**Exercise requirements:** Would it be possible to quote, exactly and in full, the lines from the one with "(thanks to @RyanGLScott)" through the end of the entries below?

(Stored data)
== == ==

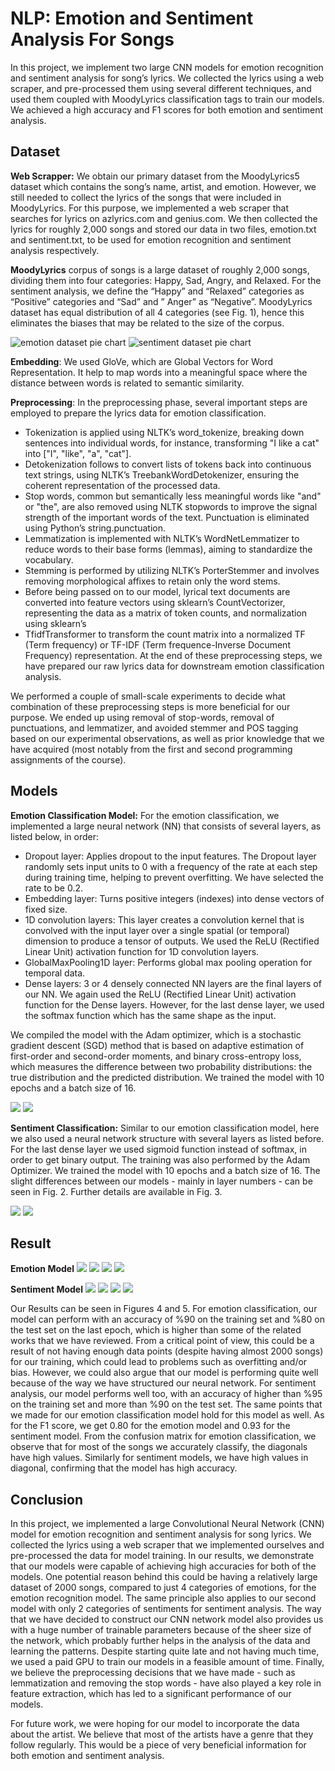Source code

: # NLP: Emotion and Sentiment Analysis For Songs 
In this project, we implement two large CNN models for emotion recognition and sentiment analysis for song’s lyrics. We collected the lyrics using a web scraper, and pre-processed them using several different techniques, and used them coupled
with MoodyLyrics classification tags to train our models. We achieved a high accuracy and F1 scores for both emotion and sentiment analysis.

## Dataset
**Web Scrapper:** We obtain our primary dataset from the MoodyLyrics5 dataset which contains the song’s name, artist, and emotion. However, we still needed to collect the lyrics of the songs that were included in MoodyLyrics. For this purpose, we implemented a web scraper that searches for lyrics on azlyrics.com and genius.com. We then collected the lyrics for roughly 2,000 songs and stored our data in two files, emotion.txt and sentiment.txt, to be used for emotion recognition and sentiment analysis respectively.

**MoodyLyrics** corpus of songs is a large dataset of roughly 2,000 songs, dividing them into four categories: Happy, Sad, Angry, and Relaxed. For the sentiment analysis, we define the “Happy” and “Relaxed” categories as “Positive” categories and “Sad” and ” Anger” as “Negative”. MoodyLyrics dataset has equal distribution of all 4 categories (see Fig. 1), hence this eliminates the biases that may be related to the size of the corpus.

![emotion dataset pie chart](https://github.com/Sagarnandeshwar/Lyrics_Emotion_Recognition/blob/main/image/Emopie.png)
![sentiment dataset pie chart](https://github.com/Sagarnandeshwar/Lyrics_Emotion_Recognition/blob/main/image/snetimentpie.png)

**Embedding**: We used GloVe, which are Global Vectors for Word Representation. It help to map words into a meaningful space where the distance between words is related to semantic similarity.

**Preprocessing**: In the preprocessing phase, several important steps are employed to prepare the lyrics data for emotion classification. 
-  Tokenization is applied using NLTK’s word_tokenize, breaking down sentences into individual words, for instance, transforming "I like a cat" into ["I", "like", "a", "cat"].
-  Detokenization follows to convert lists of tokens back into continuous text strings, using NLTK’s TreebankWordDetokenizer, ensuring the coherent representation of the processed data.
- Stop words, common but semantically less meaningful words like "and" or "the", are also removed using NLTK stopwords to improve the signal strength of the important words of the text. Punctuation is eliminated using Python’s string.punctuation.
- Lemmatization is implemented with NLTK’s WordNetLemmatizer to reduce words to their base forms (lemmas), aiming to standardize the vocabulary.
- Stemming is performed by utilizing NLTK’s PorterStemmer and involves removing morphological affixes to retain only the word stems.
- Before being passed on to our model, lyrical text documents are converted into feature vectors using sklearn’s CountVectorizer, representing the data as a matrix of token counts, and normalization using sklearn’s
- TfidfTransformer to transform the count matrix into a normalized TF (Term frequency) or TF-IDF (Term frequence-Inverse Document Frequency) representation. At the end of these preprocessing steps, we have prepared our raw lyrics data for downstream emotion classification analysis.

We performed a couple of small-scale experiments to decide what combination of these preprocessing steps is more beneficial for our purpose. We ended up using removal of stop-words, removal of punctuations, and lemmatizer, and avoided
stemmer and POS tagging based on our experimental observations, as well as prior knowledge that we have acquired (most notably from the first and second programming assignments of the course).

## Models
**Emotion Classification Model:** For the emotion classification, we implemented a large neural network (NN) that consists of several layers, as listed below, in order:
- Dropout layer: Applies dropout to the input features. The Dropout layer randomly sets input units to 0 with a frequency of the rate at each step during training time, helping to prevent overfitting. We have selected the rate to be 0.2.
- Embedding layer: Turns positive integers (indexes) into dense vectors of fixed size.
- 1D convolution layers: This layer creates a convolution kernel that is convolved with the input layer over a single spatial (or temporal) dimension to produce a tensor of outputs. We used the ReLU (Rectified Linear Unit) activation function for 1D convolution layers.
- GlobalMaxPooling1D layer: Performs global max pooling operation for temporal data.
- Dense layers: 3 or 4 densely connected NN layers are the final layers of our NN. We again used the ReLU (Rectified Linear Unit) activation function for the Dense layers. However, for the last dense layer, we used the softmax function which has the same shape as the input.

We compiled the model with the Adam optimizer, which is a stochastic gradient descent (SGD) method that is based on adaptive estimation of first-order and second-order moments, and binary cross-entropy loss, which measures the difference between two probability distributions: the true distribution and the predicted distribution. We trained the model with 10 epochs and a batch size of 16.

![](https://github.com/Sagarnandeshwar/Lyrics_Emotion_Recognition/blob/main/image/emodiagram.png)
![](https://github.com/Sagarnandeshwar/Lyrics_Emotion_Recognition/blob/main/image/emo%20model.png)

**Sentiment Classification:** Similar to our emotion classification model, here we also used a neural network structure with several layers as listed before. For the last dense layer we used sigmoid function instead of softmax, in order to get binary output. The training was also performed by the Adam Optimizer. We trained the model with 10 epochs and a batch size of 16. The slight differences between our models - mainly in layer numbers - can be seen in Fig. 2. Further details are available in Fig. 3.

![](https://github.com/Sagarnandeshwar/Lyrics_Emotion_Recognition/blob/main/image/Sentimentdia.png)
![](https://github.com/Sagarnandeshwar/Lyrics_Emotion_Recognition/blob/main/image/sendtiment.png)

## Result 

**Emotion Model**
![](https://github.com/Sagarnandeshwar/Lyrics_Emotion_Recognition/blob/main/image/Emo%20accuracy%20mat.png)
![](https://github.com/Sagarnandeshwar/Lyrics_Emotion_Recognition/blob/main/image/Emo%20f1%20mat.png)
![](https://github.com/Sagarnandeshwar/Lyrics_Emotion_Recognition/blob/main/image/Emo%20confusion%20mat.png)
![](https://github.com/Sagarnandeshwar/Lyrics_Emotion_Recognition/blob/main/image/Emo%20loss%20mat.png)

**Sentiment Model**
![](https://github.com/Sagarnandeshwar/Lyrics_Emotion_Recognition/blob/main/image/Sentiment%20accuracy%20mat.png)
![](https://github.com/Sagarnandeshwar/Lyrics_Emotion_Recognition/blob/main/image/Sentiment%20f1%20mat.png)
![](https://github.com/Sagarnandeshwar/Lyrics_Emotion_Recognition/blob/main/image/Sentiment%20confusion%20mat.png)
![](https://github.com/Sagarnandeshwar/Lyrics_Emotion_Recognition/blob/main/image/Sentiment%20loss%20mat.png)

Our Results can be seen in Figures 4 and 5. For emotion classification, our model can perform with an accuracy of %90 on the training set and %80 on the test set on the last epoch, which is higher than some of the related works that we have reviewed.
From a critical point of view, this could be a result of not having enough data points (despite having almost 2000 songs) for our training, which could lead to problems such as overfitting and/or bias. However, we could also argue that our model is
performing quite well because of the way we have structured our neural network. For sentiment analysis, our model performs well too, with an accuracy of higher than %95 on the training set and more than %90 on the test set. The same points that
we made for our emotion classification model hold for this model as well. As for the F1 score, we get 0.80 for the emotion model and 0.93 for the sentiment model. From the confusion matrix for emotion classification, we observe that for most of the
songs we accurately classify, the diagonals have high values. Similarly for sentiment models, we have high values in diagonal, confirming that the model has high accuracy.

## Conclusion 
In this project, we implemented a large Convolutional Neural Network (CNN) model for emotion recognition and sentiment analysis for song lyrics. We collected the lyrics using a web scraper that we implemented ourselves and pre-processed the data
for model training. In our results, we demonstrate that our models were capable of achieving high accuracies for both of the models. One potential reason behind this could be having a relatively large dataset of 2000 songs, compared to just 4 categories
of emotions, for the emotion recognition model. The same principle also applies to our second model with only 2 categories of sentiments for sentiment analysis. The way that we have decided to construct our CNN network model also provides us with a 
huge number of trainable parameters because of the sheer size of the network, which probably further helps in the analysis of the data and learning the patterns. Despite starting quite late and not having much time, we used a paid GPU to train our
models in a feasible amount of time. Finally, we believe the preprocessing decisions that we have made - such as lemmatization and removing the stop words - have also played a key role in feature extraction, which has led to a significant performance of
our models.

For future work, we were hoping for our model to incorporate the data about the artist. We believe that most of the artists
have a genre that they follow regularly. This would be a piece of very beneficial information for both emotion and sentiment
analysis.







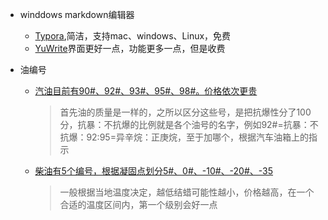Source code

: + winddows  markdown编辑器

  - [Typora](https://www.typora.io/),简洁，支持mac、windows、Linux，免费
  - [YuWrite](https://github.com/ivarptr/yu-writer.site)界面更好一点，功能更多一点，但是收费

+ 油编号

  - [汽油目前有90#、92#、93#、95#、98#。价格依次更贵](https://www.icauto.com.cn/baike/64/641029.html)

    > 首先油的质量是一样的，之所以区分这些号，是把抗爆性分了100分，抗暴：不抗爆的比例就是各个油号的名字，例如92#=抗暴：不抗爆：92:95=异辛烷：正庚烷，至于加哪个，根据汽车油箱上的指示

  - [柴油有5个编号，根据凝固点划分5#、0#、-10#、-20#、-35](https://wenku.baidu.com/view/9f18375fc850ad02de8041cb.html)

    > 一般根据当地温度决定，越低结蜡可能性越小，价格越高，在一个合适的温度区间内，第一个级别会好一点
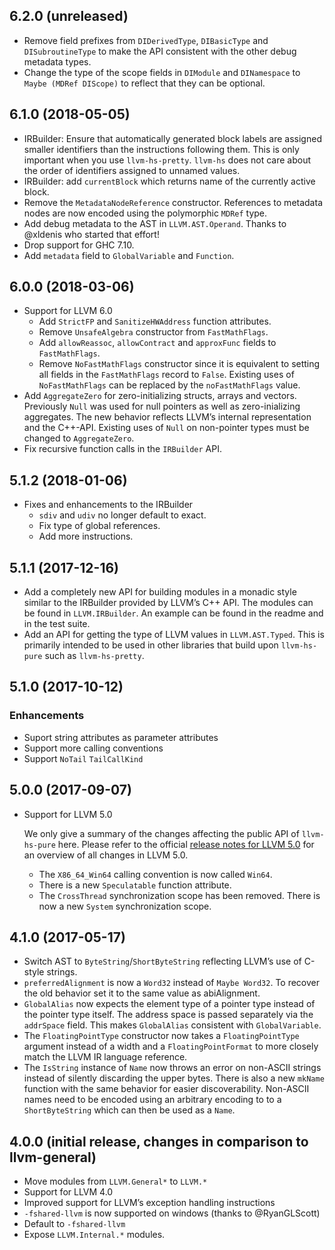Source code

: ## 6.2.0 (unreleased)

* Remove field prefixes from `DIDerivedType`, `DIBasicType` and
  `DISubroutineType` to make the API consistent with the other debug
  metadata types.
* Change the type of the scope fields in `DIModule` and `DINamespace`
  to `Maybe (MDRef DIScope)` to reflect that they can be optional.

## 6.1.0 (2018-05-05)

* IRBuilder: Ensure that automatically generated block labels are
  assigned smaller identifiers than the instructions following
  them. This is only important when you use
  `llvm-hs-pretty`. `llvm-hs` does not care about the order of
  identifiers assigned to unnamed values.
* IRBuilder: add `currentBlock` which returns name of the currently
  active block.
* Remove the `MetadataNodeReference` constructor. References to
  metadata nodes are now encoded using the polymorphic `MDRef` type.
* Add debug metadata to the AST in `LLVM.AST.Operand`. Thanks to
  @xldenis who started that effort!
* Drop support for GHC 7.10.
* Add `metadata` field to `GlobalVariable` and `Function`.

## 6.0.0 (2018-03-06)

* Support for LLVM 6.0
  * Add `StrictFP` and `SanitizeHWAddress` function attributes.
  * Remove `UnsafeAlgebra` constructor from `FastMathFlags`.
  * Add `allowReassoc`, `allowContract` and `approxFunc` fields to `FastMathFlags`.
  * Remove `NoFastMathFlags` constructor since it is equivalent to
    setting all fields in the `FastMathFlags` record to
    `False`. Existing uses of `NoFastMathFlags` can be replaced by the
    `noFastMathFlags` value.
* Add `AggregateZero` for zero-initializing structs, arrays and vectors. Previously `Null`
  was used for null pointers as  well as zero-inializing aggregates. The new behavior reflects
  LLVM’s internal representation and the C++-API. Existing uses of `Null` on non-pointer types
  must be changed to `AggregateZero`.
* Fix recursive function calls in the `IRBuilder` API.

## 5.1.2 (2018-01-06)

* Fixes and enhancements to the IRBuilder
  * `sdiv` and `udiv` no longer default to exact.
  * Fix type of global references.
  * Add more instructions.


## 5.1.1 (2017-12-16)

* Add a completely new API for building modules in a monadic style similar to the IRBuilder provided by LLVM’s C++ API. The modules can be found in `LLVM.IRBuilder`. An example can be found in the readme and in the test suite.
* Add an API for getting the type of LLVM values in
  `LLVM.AST.Typed`. This is primarily intended to be used in other
  libraries that build upon `llvm-hs-pure` such as `llvm-hs-pretty`.

## 5.1.0 (2017-10-12)

### Enhancements

* Suport string attributes as parameter attributes
* Support more calling conventions
* Support `NoTail` `TailCallKind`

## 5.0.0 (2017-09-07)

* Support for LLVM 5.0

    We only give a summary of the changes affecting the public API of `llvm-hs-pure` here.
    Please refer to the official
    [release notes for LLVM 5.0](http://releases.llvm.org/5.0.0/docs/ReleaseNotes.html)
    for an overview of all changes in LLVM 5.0.

    * The `X86_64_Win64` calling convention is now called `Win64`.
    * There is a new `Speculatable` function attribute.
    * The `CrossThread` synchronization scope has been removed. There is
      now a new `System` synchronization scope.

## 4.1.0 (2017-05-17)

* Switch AST to `ByteString`/`ShortByteString` reflecting LLVM’s use
  of C-style strings.
* `preferredAlignment` is now a `Word32` instead of `Maybe Word32`. To
  recover the old behavior set it to the same value as abiAlignment.
* `GlobalAlias` now expects the element type of a pointer type instead
  of the pointer type itself. The address space is passed separately
  via the `addrSpace` field. This makes `GlobalAlias` consistent with
  `GlobalVariable`.
* The `FloatingPointType` constructor now takes a `FloatingPointType` argument
  instead of a width and a `FloatingPointFormat` to more closely match the
  LLVM IR language reference.
* The `IsString` instance of `Name` now throws an error on non-ASCII
  strings instead of silently discarding the upper bytes. There is
  also a new `mkName` function with the same behavior for easier
  discoverability. Non-ASCII names need to be encoded using an arbitrary encoding to
  to a `ShortByteString` which can then be used as a `Name`.

## 4.0.0 (initial release, changes in comparison to llvm-general)

* Move modules from `LLVM.General*` to `LLVM.*`
* Support for LLVM 4.0
* Improved support for LLVM’s exception handling instructions
* `-fshared-llvm` is now supported on windows (thanks to @RyanGLScott)
* Default to `-fshared-llvm`
* Expose `LLVM.Internal.*` modules.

== == ==

**Reply:**
* `-fshared-llvm` is now supported on windows (thanks to @RyanGLScott)
* Default to `-fshared-llvm`
* Expose `LLVM.Internal.*` modules.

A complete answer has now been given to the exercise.